(WORK TO COMPLETE)
Report, in full, each line of the material below in which the string "mathematics" occurs.

(DATA IN THIS EXERCISE)
---*---

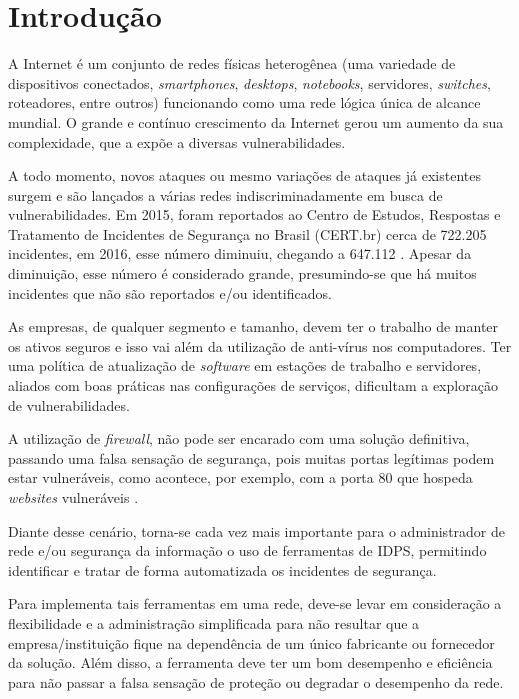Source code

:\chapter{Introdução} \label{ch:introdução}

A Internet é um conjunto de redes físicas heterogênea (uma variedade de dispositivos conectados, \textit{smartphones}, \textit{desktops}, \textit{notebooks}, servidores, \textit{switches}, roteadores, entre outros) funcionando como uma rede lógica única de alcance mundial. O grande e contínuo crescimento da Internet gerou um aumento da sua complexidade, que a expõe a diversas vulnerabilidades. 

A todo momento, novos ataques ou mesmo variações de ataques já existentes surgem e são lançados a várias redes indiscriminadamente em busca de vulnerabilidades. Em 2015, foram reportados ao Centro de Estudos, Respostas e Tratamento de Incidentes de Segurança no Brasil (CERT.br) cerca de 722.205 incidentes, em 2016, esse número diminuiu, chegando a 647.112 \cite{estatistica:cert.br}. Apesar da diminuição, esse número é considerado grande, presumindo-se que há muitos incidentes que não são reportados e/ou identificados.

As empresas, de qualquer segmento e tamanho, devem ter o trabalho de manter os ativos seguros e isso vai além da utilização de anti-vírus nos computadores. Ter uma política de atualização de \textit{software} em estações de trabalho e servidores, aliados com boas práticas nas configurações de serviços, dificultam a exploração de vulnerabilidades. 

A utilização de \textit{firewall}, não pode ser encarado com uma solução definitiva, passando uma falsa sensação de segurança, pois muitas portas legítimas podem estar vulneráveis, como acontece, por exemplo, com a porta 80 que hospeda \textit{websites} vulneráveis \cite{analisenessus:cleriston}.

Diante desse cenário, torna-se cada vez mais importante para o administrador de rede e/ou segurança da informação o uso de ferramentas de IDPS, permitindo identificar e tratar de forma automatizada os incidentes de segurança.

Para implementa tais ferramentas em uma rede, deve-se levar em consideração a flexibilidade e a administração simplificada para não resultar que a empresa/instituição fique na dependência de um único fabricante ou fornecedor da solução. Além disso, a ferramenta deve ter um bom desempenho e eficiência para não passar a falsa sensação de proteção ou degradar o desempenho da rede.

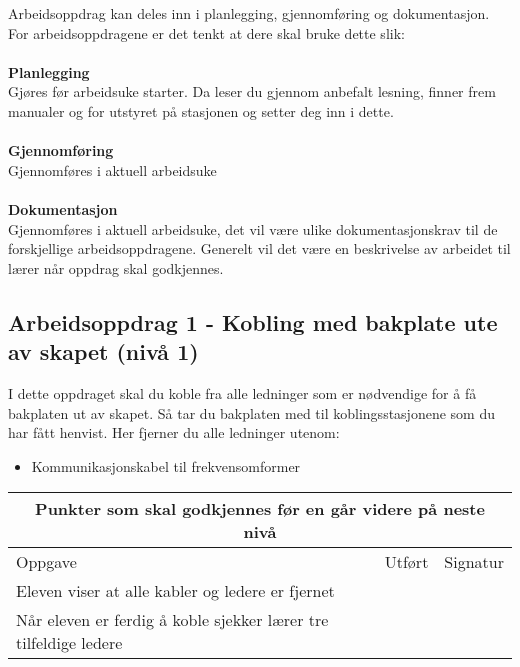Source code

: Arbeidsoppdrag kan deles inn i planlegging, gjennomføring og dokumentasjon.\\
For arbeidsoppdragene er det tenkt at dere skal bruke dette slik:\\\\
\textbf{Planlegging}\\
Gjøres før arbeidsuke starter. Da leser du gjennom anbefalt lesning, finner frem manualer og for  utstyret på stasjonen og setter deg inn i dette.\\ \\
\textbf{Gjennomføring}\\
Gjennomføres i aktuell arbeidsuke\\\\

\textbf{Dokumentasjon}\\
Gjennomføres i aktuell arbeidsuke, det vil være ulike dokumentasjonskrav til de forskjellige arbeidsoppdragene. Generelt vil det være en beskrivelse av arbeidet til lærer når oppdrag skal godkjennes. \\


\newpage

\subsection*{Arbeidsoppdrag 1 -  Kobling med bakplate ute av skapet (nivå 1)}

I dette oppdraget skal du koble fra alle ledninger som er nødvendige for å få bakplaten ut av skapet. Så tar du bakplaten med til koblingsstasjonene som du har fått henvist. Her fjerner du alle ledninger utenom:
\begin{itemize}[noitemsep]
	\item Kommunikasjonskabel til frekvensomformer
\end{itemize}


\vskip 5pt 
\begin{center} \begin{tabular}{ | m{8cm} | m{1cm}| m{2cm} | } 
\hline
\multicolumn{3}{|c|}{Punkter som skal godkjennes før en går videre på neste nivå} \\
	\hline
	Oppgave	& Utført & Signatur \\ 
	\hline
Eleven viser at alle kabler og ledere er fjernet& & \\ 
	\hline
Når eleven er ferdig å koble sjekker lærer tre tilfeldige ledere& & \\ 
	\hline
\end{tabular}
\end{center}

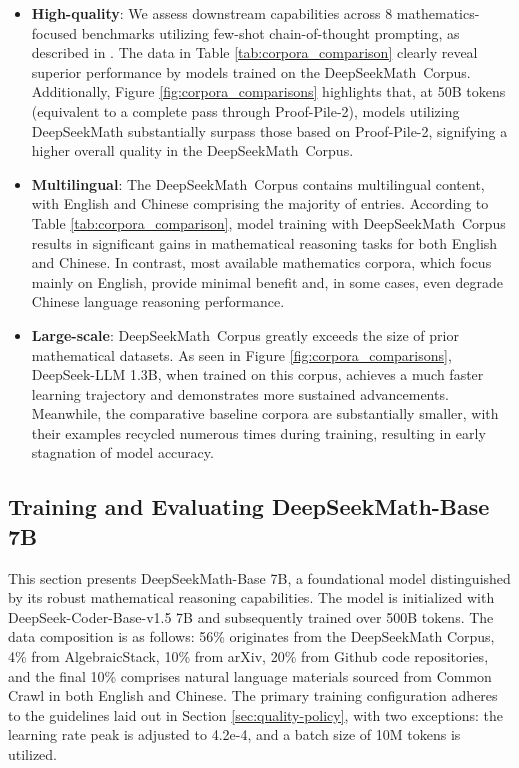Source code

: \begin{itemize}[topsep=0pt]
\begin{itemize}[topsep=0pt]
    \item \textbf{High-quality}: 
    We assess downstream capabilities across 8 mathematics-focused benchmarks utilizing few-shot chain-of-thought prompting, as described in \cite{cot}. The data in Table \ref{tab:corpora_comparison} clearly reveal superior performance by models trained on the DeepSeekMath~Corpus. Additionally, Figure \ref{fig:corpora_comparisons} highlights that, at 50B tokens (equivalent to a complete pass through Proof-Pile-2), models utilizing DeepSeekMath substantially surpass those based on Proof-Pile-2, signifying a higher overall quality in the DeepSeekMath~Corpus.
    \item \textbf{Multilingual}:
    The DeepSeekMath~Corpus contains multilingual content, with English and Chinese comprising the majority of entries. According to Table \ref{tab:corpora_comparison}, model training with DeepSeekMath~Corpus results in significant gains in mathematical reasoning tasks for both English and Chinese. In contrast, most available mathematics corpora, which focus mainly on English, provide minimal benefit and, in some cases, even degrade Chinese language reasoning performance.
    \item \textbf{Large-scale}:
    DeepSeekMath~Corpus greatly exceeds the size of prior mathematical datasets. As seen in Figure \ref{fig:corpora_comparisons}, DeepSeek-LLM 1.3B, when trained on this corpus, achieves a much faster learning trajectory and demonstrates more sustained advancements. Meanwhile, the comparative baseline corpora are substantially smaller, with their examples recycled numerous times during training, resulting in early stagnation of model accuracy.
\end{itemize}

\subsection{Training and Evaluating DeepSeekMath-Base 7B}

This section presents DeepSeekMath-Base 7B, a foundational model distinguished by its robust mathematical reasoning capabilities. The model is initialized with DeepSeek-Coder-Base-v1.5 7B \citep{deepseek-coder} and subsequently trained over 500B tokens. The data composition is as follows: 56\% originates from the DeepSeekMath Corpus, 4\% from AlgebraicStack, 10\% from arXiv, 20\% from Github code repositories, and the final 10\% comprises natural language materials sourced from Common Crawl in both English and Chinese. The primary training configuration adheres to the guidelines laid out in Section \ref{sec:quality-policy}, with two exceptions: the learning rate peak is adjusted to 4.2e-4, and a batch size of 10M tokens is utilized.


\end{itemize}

---*---

(EXERCISE OUTPUT)
    We assess downstream capabilities across 8 mathematics-focused benchmarks utilizing few-shot chain-of-thought prompting, as described in \cite{cot}. The data in Table \ref{tab:corpora_comparison} clearly reveal superior performance by models trained on the DeepSeekMath~Corpus. Additionally, Figure \ref{fig:corpora_comparisons} highlights that, at 50B tokens (equivalent to a complete pass through Proof-Pile-2), models utilizing DeepSeekMath substantially surpass those based on Proof-Pile-2, signifying a higher overall quality in the DeepSeekMath~Corpus.
    The DeepSeekMath~Corpus contains multilingual content, with English and Chinese comprising the majority of entries. According to Table \ref{tab:corpora_comparison}, model training with DeepSeekMath~Corpus results in significant gains in mathematical reasoning tasks for both English and Chinese. In contrast, most available mathematics corpora, which focus mainly on English, provide minimal benefit and, in some cases, even degrade Chinese language reasoning performance.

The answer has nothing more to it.